# Kitchen cabinet for refrigerator



## triplex (Feb 11, 2012)

My kitchen cabinets were installed recently and I'm finding the cabinet for the refrigerator looks odd and I would appreciate your input on this.

The depth of the panel is 30" and as you can see sticks out past the bottom cabinets. The top cabinets are the standard 24" and are just installed flush with the panel. The refrigerator I bought is a Fisher & Paykel counter depth one with a depth of 27 3/4" without the handle. Should I have them adjust that panel to be flush with the bottom cabinets at 24" or leave the 30"depth?

Also, was it possible to put the trim on top of the cabinets flush with the doors or does it have to be the way they installed it?


----------



## forcedreno2012 (Nov 9, 2012)

I would be concerned about the clearance of opening the fridge with the panel being deeper than the counter fridge. If the fridge is 27 and the panel is 30 is the door going to be able to be opened all the way or is it going to be limited by the panel next to it? (hope that makes sense)


----------



## oh'mike (Sep 18, 2009)

The panel is correct depth for your new fridge----------


----------



## triplex (Feb 11, 2012)

Just to update: The depth of the body of the fridge is 24" and when you include the door it's 27 3/4". I only need 1 1/8" clearance in the back.

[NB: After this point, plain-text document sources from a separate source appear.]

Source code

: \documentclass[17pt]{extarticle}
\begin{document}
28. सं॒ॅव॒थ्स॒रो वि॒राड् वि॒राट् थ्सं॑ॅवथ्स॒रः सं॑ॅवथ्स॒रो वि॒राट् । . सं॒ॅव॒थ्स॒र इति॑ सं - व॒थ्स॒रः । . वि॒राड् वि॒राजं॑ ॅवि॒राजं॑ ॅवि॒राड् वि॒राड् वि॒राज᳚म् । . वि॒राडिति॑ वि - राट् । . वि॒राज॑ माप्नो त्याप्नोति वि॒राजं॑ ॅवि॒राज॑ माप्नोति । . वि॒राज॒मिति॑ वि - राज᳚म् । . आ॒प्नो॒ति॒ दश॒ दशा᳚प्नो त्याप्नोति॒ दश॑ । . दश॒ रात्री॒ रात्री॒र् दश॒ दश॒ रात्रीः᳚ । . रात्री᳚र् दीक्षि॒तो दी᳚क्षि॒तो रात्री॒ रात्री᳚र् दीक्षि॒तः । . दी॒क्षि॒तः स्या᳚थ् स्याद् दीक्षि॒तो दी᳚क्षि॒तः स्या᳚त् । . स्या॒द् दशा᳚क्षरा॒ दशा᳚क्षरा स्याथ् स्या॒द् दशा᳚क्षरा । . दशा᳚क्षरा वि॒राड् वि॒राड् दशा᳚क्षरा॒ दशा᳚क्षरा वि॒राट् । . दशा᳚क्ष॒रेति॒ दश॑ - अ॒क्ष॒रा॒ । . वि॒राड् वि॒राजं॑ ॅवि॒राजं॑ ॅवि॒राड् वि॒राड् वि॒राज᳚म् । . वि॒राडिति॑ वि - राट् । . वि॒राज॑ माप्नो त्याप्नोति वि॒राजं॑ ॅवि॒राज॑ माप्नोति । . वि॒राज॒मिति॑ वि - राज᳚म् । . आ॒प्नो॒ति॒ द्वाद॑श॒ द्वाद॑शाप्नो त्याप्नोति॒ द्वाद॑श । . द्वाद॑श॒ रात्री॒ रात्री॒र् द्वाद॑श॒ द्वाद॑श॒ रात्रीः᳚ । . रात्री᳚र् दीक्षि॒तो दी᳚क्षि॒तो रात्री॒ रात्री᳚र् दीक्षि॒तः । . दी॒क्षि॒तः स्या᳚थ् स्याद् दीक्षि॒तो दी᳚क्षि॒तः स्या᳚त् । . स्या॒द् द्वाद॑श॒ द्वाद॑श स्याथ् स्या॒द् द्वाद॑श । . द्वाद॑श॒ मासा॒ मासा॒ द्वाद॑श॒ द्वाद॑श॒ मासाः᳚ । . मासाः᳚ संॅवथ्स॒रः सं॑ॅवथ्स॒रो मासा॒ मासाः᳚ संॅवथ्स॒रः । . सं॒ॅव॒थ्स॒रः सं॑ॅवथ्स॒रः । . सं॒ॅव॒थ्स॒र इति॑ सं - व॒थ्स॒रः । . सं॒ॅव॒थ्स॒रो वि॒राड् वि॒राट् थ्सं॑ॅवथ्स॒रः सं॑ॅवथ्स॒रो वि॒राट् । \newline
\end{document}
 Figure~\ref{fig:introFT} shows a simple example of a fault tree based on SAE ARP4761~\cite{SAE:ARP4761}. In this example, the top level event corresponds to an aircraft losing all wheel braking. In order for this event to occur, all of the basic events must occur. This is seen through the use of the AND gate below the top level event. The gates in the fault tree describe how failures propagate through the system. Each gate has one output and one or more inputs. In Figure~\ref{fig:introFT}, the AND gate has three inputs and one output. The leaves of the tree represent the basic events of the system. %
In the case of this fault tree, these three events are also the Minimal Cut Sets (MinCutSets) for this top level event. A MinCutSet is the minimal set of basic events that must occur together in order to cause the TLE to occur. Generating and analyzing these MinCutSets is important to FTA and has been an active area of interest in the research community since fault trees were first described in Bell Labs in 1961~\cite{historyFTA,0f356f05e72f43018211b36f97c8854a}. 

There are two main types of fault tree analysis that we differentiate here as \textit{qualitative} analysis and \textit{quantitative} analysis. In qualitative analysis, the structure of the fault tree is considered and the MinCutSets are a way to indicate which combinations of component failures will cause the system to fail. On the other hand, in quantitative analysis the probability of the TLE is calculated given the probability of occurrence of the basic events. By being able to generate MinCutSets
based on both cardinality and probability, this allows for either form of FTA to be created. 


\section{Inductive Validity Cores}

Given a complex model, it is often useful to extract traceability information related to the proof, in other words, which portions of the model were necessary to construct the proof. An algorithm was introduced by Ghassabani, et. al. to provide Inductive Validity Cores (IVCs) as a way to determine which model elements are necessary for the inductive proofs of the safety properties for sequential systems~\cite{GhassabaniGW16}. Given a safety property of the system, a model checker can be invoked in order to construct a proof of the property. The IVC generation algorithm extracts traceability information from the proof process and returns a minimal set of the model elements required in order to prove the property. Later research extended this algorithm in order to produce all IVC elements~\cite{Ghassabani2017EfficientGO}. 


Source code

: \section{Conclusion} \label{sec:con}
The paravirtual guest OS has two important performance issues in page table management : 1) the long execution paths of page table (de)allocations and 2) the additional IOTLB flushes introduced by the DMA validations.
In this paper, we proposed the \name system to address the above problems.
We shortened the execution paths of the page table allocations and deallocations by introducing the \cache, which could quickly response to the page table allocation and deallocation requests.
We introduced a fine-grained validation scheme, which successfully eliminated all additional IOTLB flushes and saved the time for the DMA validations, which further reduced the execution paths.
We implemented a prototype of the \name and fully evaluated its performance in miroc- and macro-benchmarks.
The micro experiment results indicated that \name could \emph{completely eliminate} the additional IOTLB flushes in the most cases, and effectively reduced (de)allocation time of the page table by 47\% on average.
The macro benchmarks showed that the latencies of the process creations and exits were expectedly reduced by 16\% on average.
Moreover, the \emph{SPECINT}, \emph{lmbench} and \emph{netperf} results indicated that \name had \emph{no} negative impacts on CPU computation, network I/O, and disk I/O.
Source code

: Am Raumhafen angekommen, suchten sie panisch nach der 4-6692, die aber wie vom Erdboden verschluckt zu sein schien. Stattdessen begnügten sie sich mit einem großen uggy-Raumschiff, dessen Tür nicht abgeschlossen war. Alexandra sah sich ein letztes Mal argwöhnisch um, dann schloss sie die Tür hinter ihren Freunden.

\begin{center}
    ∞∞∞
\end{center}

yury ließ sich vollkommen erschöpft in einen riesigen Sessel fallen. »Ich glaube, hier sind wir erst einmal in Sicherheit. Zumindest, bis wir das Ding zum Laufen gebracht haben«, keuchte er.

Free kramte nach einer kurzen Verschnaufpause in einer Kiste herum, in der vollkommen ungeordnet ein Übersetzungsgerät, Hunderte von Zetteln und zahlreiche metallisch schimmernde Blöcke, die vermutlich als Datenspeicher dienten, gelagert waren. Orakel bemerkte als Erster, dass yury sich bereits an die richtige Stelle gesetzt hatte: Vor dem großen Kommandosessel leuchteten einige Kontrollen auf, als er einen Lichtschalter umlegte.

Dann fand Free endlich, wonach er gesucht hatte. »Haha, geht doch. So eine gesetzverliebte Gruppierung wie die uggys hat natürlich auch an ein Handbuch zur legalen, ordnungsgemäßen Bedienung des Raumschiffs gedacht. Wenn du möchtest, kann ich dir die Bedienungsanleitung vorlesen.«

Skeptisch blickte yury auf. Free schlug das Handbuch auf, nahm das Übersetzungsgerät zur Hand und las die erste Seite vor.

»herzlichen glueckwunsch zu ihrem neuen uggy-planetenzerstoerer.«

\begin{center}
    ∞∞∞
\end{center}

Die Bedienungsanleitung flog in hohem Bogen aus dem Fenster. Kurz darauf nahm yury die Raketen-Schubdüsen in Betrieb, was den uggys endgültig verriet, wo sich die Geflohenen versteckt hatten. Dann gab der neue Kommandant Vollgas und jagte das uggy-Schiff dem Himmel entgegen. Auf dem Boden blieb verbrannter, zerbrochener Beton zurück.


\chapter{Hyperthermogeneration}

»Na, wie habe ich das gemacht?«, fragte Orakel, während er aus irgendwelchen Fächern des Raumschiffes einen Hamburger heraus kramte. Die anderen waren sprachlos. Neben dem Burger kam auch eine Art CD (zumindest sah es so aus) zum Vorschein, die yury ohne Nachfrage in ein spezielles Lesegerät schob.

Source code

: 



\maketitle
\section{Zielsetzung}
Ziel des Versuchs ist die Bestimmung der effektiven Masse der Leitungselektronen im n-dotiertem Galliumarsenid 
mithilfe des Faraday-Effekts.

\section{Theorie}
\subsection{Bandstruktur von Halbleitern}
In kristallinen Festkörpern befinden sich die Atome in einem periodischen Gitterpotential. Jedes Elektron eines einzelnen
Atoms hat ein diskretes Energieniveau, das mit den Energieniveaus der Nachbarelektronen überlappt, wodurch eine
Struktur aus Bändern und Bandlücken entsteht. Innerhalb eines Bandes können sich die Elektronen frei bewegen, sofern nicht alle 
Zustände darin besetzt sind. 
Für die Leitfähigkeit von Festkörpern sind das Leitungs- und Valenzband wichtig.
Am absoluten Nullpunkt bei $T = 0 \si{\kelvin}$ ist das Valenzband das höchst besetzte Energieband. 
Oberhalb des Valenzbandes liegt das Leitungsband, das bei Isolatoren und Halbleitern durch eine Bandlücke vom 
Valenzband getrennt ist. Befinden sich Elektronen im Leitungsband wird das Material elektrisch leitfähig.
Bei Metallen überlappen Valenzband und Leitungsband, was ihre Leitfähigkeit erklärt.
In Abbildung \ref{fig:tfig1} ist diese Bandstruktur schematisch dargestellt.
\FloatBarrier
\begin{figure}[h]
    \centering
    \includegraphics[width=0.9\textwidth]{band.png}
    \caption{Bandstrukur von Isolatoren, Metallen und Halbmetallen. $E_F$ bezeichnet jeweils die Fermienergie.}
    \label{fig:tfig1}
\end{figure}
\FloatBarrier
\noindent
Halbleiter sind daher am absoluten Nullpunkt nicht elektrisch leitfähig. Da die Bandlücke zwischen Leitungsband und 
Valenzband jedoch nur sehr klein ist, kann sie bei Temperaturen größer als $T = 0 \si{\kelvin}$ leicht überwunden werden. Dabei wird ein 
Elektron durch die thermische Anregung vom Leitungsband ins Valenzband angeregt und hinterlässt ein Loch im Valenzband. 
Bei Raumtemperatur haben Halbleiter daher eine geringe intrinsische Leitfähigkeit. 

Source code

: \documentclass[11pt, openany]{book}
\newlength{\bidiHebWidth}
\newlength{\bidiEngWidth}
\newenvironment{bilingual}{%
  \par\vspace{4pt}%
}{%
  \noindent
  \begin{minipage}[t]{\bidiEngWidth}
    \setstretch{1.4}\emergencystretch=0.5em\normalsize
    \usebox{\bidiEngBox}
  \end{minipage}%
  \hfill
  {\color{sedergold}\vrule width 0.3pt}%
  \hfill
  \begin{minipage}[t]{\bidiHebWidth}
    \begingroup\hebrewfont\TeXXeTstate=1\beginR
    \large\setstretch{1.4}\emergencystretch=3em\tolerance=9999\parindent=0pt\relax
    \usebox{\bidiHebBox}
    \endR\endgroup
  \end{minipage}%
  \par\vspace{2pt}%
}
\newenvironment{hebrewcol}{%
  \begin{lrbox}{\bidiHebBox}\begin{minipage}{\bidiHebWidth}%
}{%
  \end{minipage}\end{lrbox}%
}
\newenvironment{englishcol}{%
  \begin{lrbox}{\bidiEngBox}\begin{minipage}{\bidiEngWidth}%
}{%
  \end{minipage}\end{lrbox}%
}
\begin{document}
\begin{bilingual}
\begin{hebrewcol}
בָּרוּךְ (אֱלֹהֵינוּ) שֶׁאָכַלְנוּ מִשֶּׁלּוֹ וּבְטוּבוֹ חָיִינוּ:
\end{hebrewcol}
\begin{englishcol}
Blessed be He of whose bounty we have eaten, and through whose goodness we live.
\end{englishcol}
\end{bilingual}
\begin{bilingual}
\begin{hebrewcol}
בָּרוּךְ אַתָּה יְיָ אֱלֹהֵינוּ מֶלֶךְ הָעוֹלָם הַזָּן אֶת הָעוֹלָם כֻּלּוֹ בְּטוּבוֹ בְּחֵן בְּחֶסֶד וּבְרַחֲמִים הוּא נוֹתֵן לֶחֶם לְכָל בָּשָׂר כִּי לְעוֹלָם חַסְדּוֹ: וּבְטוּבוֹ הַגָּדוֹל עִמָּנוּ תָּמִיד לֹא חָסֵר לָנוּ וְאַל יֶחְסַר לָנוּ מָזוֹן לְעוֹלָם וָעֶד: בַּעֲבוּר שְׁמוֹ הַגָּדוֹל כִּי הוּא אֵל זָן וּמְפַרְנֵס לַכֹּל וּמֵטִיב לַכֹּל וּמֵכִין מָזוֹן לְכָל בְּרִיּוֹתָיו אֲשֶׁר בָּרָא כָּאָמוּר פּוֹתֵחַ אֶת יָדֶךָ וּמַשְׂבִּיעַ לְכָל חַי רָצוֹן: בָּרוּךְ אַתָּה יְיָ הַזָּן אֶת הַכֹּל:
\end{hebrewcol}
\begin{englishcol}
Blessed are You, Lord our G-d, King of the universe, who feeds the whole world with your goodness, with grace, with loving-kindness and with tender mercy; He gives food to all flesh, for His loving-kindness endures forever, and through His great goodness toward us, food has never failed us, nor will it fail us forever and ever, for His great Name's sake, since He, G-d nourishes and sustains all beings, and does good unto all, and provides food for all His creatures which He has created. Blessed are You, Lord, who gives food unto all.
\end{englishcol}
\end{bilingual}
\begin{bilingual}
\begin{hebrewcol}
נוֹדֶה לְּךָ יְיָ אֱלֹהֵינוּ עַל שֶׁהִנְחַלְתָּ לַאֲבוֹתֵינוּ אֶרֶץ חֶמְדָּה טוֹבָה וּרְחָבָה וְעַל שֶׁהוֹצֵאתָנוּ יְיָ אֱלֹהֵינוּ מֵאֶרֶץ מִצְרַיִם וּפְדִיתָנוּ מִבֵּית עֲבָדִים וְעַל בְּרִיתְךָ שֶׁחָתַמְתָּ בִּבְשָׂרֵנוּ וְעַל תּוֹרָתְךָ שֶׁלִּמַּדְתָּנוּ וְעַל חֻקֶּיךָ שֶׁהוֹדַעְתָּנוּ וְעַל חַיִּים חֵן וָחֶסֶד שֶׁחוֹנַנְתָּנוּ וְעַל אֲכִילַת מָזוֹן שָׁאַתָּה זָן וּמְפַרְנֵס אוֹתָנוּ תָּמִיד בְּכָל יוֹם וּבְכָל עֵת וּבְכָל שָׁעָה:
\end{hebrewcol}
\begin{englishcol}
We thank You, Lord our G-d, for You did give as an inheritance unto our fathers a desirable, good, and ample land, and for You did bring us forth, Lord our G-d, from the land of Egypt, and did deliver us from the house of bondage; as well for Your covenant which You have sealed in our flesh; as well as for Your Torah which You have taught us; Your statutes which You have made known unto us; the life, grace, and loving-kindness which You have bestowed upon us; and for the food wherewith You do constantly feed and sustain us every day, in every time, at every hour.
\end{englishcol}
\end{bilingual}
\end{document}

Would you still say 30" deep panel is correct?


----------



## oh'mike (Sep 18, 2009)

That sounds like a counter depth fridge--in which case a 24 or 26" panel might be appropriate--

Call the fridge maker and see what size panel they recommend---also that the fridge model number and call the cabinet maker--ask them --


----------



## firehawkmph (Dec 12, 2009)

Trip, 
The door of the refridge should stick out past the edge of the panel. The body of the ref should be hidden by the panel. But keep in mind, the refs never fit tight up against the back wall. You could probably get by with 24-26" panel. Panels can be easily cut with a track saw. 
Mike Hawkins


----------



## ktkelly (Apr 7, 2007)

I just did this same job at my beach house, and I have a 29" side panel.


It's actually a good thing to have a bit more room in back of the fridge, since having a bit more ventilation isn't a bad thing.


----------



## RobertCurry (Oct 20, 2014)

I think that kitchen panel is good and there is no need to make any changes. But remember, it is important to have distance between the refrigerator and cabinets.


----------